**Work instruction**
Write out every record in full, keeping each character exactly as it is.
Input data section start
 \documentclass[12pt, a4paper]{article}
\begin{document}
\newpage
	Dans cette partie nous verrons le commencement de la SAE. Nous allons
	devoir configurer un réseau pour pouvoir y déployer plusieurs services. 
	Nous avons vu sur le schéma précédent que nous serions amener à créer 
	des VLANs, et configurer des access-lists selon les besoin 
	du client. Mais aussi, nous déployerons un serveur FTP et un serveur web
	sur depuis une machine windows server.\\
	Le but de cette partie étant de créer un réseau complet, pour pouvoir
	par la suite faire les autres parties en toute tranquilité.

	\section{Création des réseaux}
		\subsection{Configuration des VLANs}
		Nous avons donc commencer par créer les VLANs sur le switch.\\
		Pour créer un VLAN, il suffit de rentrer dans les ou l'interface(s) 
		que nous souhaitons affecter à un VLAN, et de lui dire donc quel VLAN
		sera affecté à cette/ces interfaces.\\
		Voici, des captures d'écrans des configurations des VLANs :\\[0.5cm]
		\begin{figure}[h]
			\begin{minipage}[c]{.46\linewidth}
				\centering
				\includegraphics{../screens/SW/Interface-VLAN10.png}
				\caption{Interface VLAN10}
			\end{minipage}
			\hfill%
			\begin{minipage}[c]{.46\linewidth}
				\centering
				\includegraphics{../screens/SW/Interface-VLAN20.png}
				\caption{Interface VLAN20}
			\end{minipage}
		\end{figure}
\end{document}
Input data section end
**Exercise response**
 \documentclass[12pt, a4paper]{article}
\begin{document}
\newpage
	Dans cette partie nous verrons le commencement de la SAE. Nous allons
	devoir configurer un réseau pour pouvoir y déployer plusieurs services. 
	Nous avons vu sur le schéma précédent que nous serions amener à créer 
	des VLANs, et configurer des access-lists selon les besoin 
	du client. Mais aussi, nous déployerons un serveur FTP et un serveur web
	sur depuis une machine windows server.\\
	Le but de cette partie étant de créer un réseau complet, pour pouvoir
	par la suite faire les autres parties en toute tranquilité.

	\section{Création des réseaux}
		\subsection{Configuration des VLANs}
		Nous avons donc commencer par créer les VLANs sur le switch.\\
		Pour créer un VLAN, il suffit de rentrer dans les ou l'interface(s) 
		que nous souhaitons affecter à un VLAN, et de lui dire donc quel VLAN
		sera affecté à cette/ces interfaces.\\
		Voici, des captures d'écrans des configurations des VLANs :\\[0.5cm]
		\begin{figure}[h]
			\begin{minipage}[c]{.46\linewidth}
				\centering
				\includegraphics{../screens/SW/Interface-VLAN10.png}
				\caption{Interface VLAN10}
			\end{minipage}
			\hfill%
			\begin{minipage}[c]{.46\linewidth}
				\centering
				\includegraphics{../screens/SW/Interface-VLAN20.png}
				\caption{Interface VLAN20}
			\end{minipage}
		\end{figure}
\end{document}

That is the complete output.